The law states that “a person driving a motor vehicle shall exercise due care by leaving a safe distance between the motor vehicle and the bicycle of not less than three feet.”

Crosscut Canal Path at McDowell Road Tunnel (photo by city of Scottsdale)

Crosscut Canal Path at McDowell Road Tunnel (photo by city of Scottsdale)

The Scottsdale perspective

Shawn Shackelton, a cyclist who has ridden in Scottsdale for years, says safety conditions vary on where you’re riding.

“People are texting too much on Pima and Scottsdale Road,” she said during an Oct. 20 phone interview. “The laws are the other thing people need to understand.”

She says drivers — even police officers — will think the cyclists are impeding traffic. She blames accidents on the fact that drivers become impatient.

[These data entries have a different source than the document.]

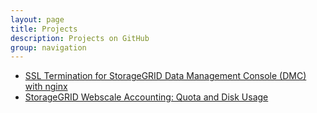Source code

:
 ```yaml
---
layout: page
title: Projects
description: Projects on GitHub
group: navigation
---
```


- [SSL Termination for StorageGRID Data Management Console (DMC) with nginx](https://github.com/adlytaibi/sgws-dmc)
- [StorageGRID Webscale Accounting: Quota and Disk Usage](https://adlytaibi.github.io/sgws-acnt)
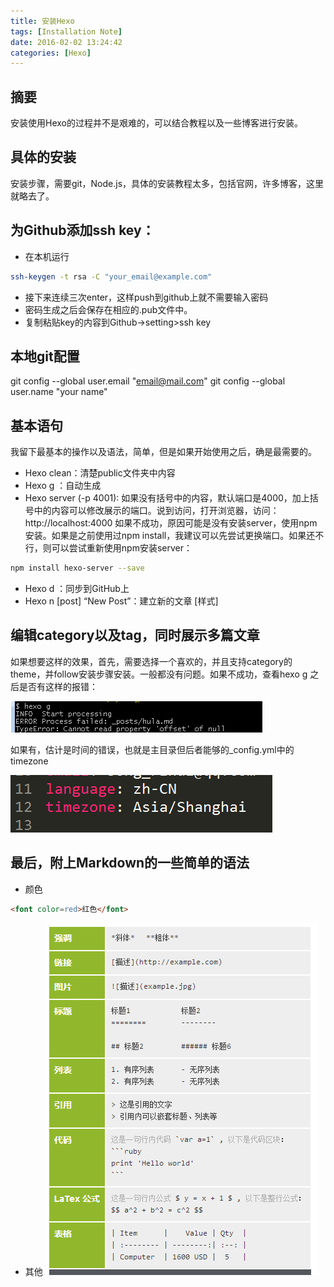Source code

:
 ```yaml
---
title: 安装Hexo
tags: [Installation Note]
date: 2016-02-02 13:24:42
categories: [Hexo]
---
```

## 摘要
安装使用Hexo的过程并不是艰难的，可以结合教程以及一些博客进行安装。
<!--more-->

## 具体的安装
安装步骤，需要git，Node.js，具体的安装教程太多，包括官网，许多博客，这里就略去了。

## 为Github添加ssh key：
- 在本机运行
``` bash
ssh-keygen -t rsa -C "your_email@example.com"
```
- 接下来连续三次enter，这样push到github上就不需要输入密码
- 密码生成之后会保存在相应的.pub文件中。
- 复制粘贴key的内容到Github->setting>ssh key

## 本地git配置
git config --global user.email "email@mail.com"
git config --global user.name "your name"

## 基本语句
我留下最基本的操作以及语法，简单，但是如果开始使用之后，确是最需要的。  
- Hexo clean：清楚public文件夹中内容
- Hexo g ：自动生成
- Hexo server (-p 4001): 如果没有括号中的内容，默认端口是4000，加上括号中的内容可以修改展示的端口。说到访问，打开浏览器，访问：http://localhost:4000 如果不成功，原因可能是没有安装server，使用npm安装。如果是之前使用过npm install，我建议可以先尝试更换端口。如果还不行，则可以尝试重新使用npm安装server：  
``` bash 
npm install hexo-server --save

```
- Hexo d ：同步到GitHub上
- Hexo n [post] “New Post”：建立新的文章 [样式]

## 编辑category以及tag，同时展示多篇文章
如果想要这样的效果，首先，需要选择一个喜欢的，并且支持category的theme，并follow安装步骤安装。一般都没有问题。如果不成功，查看hexo g 之后是否有这样的报错：

![error](hello-world/error.png)

如果有，估计是时间的错误，也就是主目录但后者能够的_config.yml中的timezone

![timezone](hello-world/time.png)

## 最后，附上Markdown的一些简单的语法

- 颜色
```html
<font color=red>红色</font>
```

- 其他
![markdown](hello-world/markdown.png)
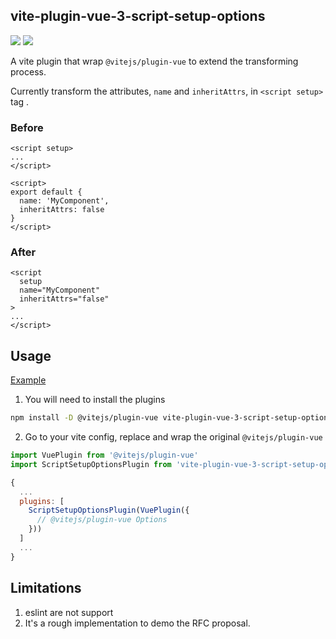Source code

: ## vite-plugin-vue-3-script-setup-options

![](https://img.shields.io/npm/v/vite-plugin-vue-3-script-setup-options?style=for-the-badge)
![](https://img.shields.io/npm/dw/vite-plugin-vue-3-script-setup-options?style=for-the-badge)

A vite plugin that wrap `@vitejs/plugin-vue` to extend the transforming process.

Currently transform the attributes, `name` and `inheritAttrs`, in `<script setup>` tag .

### Before
```vue
<script setup>
...
</script>

<script>
export default {
  name: 'MyComponent',
  inheritAttrs: false
}
</script>
```

### After
```vue
<script
  setup
  name="MyComponent"
  inheritAttrs="false"
>
...
</script>
```

## Usage

[Example](./example/)

1. You will need to install the plugins
```bash
npm install -D @vitejs/plugin-vue vite-plugin-vue-3-script-setup-options
```

2. Go to your vite config, replace and wrap the original `@vitejs/plugin-vue`
```js
import VuePlugin from '@vitejs/plugin-vue'
import ScriptSetupOptionsPlugin from 'vite-plugin-vue-3-script-setup-options'

{
  ...
  plugins: [
    ScriptSetupOptionsPlugin(VuePlugin({
      // @vitejs/plugin-vue Options
    }))
  ]
  ...
}
```

## Limitations
1. eslint are not support
2. It's a rough implementation to demo the RFC proposal.
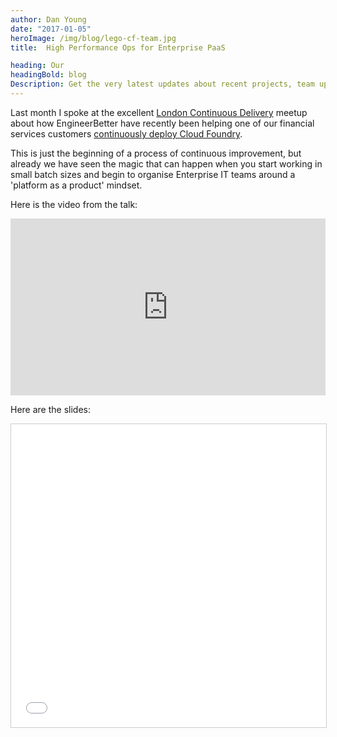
 ```yaml
---
author: Dan Young
date: "2017-01-05"
heroImage: /img/blog/lego-cf-team.jpg
title:  High Performance Ops for Enterprise PaaS

heading: Our
headingBold: blog
Description: Get the very latest updates about recent projects, team updates, thoughts and industry news from our team of EngineerBetter experts.
---
```


Last month I spoke at the excellent [London Continuous Delivery](https://www.meetup.com/London-Continuous-Delivery/) meetup about how EngineerBetter have recently been helping one of our financial services customers [continuously deploy Cloud Foundry](/2016/12/14/continuously-deploying-pivotal-cloudfoundry.html).

This is just the beginning of a process of continuous improvement, but already we have seen the magic that can happen when you start working in small batch sizes and begin to organise Enterprise IT teams around a 'platform as a product' mindset.
<!--more-->
Here is the video from the talk:

<style>.embed-container { position: relative; padding-bottom: 56.25%; height: 0; overflow: hidden; max-width: 100%; } .embed-container iframe, .embed-container object, .embed-container embed { position: absolute; top: 0; left: 0; width: 100%; height: 100%; }</style><div class='embed-container'><iframe src='https://player.vimeo.com/video/195472392' frameborder='0' webkitAllowFullScreen mozallowfullscreen allowFullScreen></iframe></div>

Here are the slides:

<iframe src="//www.slideshare.net/slideshow/embed_code/key/DtJe4XEbqtQYm9" width="595" height="485" frameborder="0" marginwidth="0" marginheight="0" scrolling="no" style="border:1px solid #CCC; border-width:1px; margin-bottom:5px; max-width: 100%;" allowfullscreen> </iframe>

“They don’t care if they buzz by you really close,” she said.

Sgt. Hoster said that in personal experience, he doesn’t put headphones on while riding so that he can be aware of the cars approaching him from behind.

“When I know big vehicles are coming, up I’ll give them that girth,” he said.

City staff has been following the development of alternative bikeways such as bike boulevards, green bike lanes and separated/buffered bike lanes, according to Ms. Conklu. In May 2015 the Federal Highway Administration completed the Separated Bike Lane Planning and Design Guide, and the staff attended a webinar on the new guide.

“We plan to further study how these newer types of facilities are functioning as they become more common regionally and nationwide,” she said. “Over time, we want to examine the data for bike use and collisions on these new types of bike lanes. If we feel they are appropriate facilities for our community, Scottsdale will add some of these elements where warranted.”

For now, the city is focused on adding bike lanes to areas in need, in addition to the already 134 miles equipped with a bike lane.

The Nov. 3 bond election addresses “adding bike lanes on McDowell Road” at an estimated cost of $3.1 million. Ms. Conklu says the project will design and construct the unfinished segments of bicycle lanes on McDowell Road in order to provide continuous bike lanes from 64th Street to Pima Road.

To create these bike lanes the width of the median and travel lanes will be reduced, she said.

“This project is important because it will connect cyclists to nearby destinations like Indian Bent Wash Path, Crosscut Canal Path, Eldorado Park, Eldorado Aquatic and Fitness Center, Granite Reef Senior Center, Papago Park, connections to Desert Botanical Garden and Phoenix Zoo, seven transit routes, businesses including restaurants, stores, and major employment centers like General Dynamics and Skysong,” Ms. Conklu said.

Scottsdale includes bike lanes in all new construction of major streets, and the city has added bike lanes to streetscape projects as well.

Ms. Conklu said the city reapplied to be named a Bicycle Friendly Community and will receive the results in November. The application is judged on five categories that create a well-rounded bicycle program.

“To achieve more of this, we have been working on strategies to enhance our current bike infrastructure such as wayfinding signage for paths, self-guided interpretive bike routes that tell visitors a story of place, and the feasibility of bike share such as the GRID system underway in Phoenix, Tempe and Mesa,” said Ms. Conklu.

Sgt. Hoster says drivers can attempt to be safer by getting rid of distractions and focusing on the road. For cyclists, he said lighting in the front and back is helpful.

“Lighting, not just what’s required by law, but it just gives that much more of a chance for a vehicle to see them,” Sgt. Hoster said. “New lights are out, LED, that are super bright.”

He said new LED lights are relatively inexpensive and recommends a flashing red light in the rear and a white light in the front.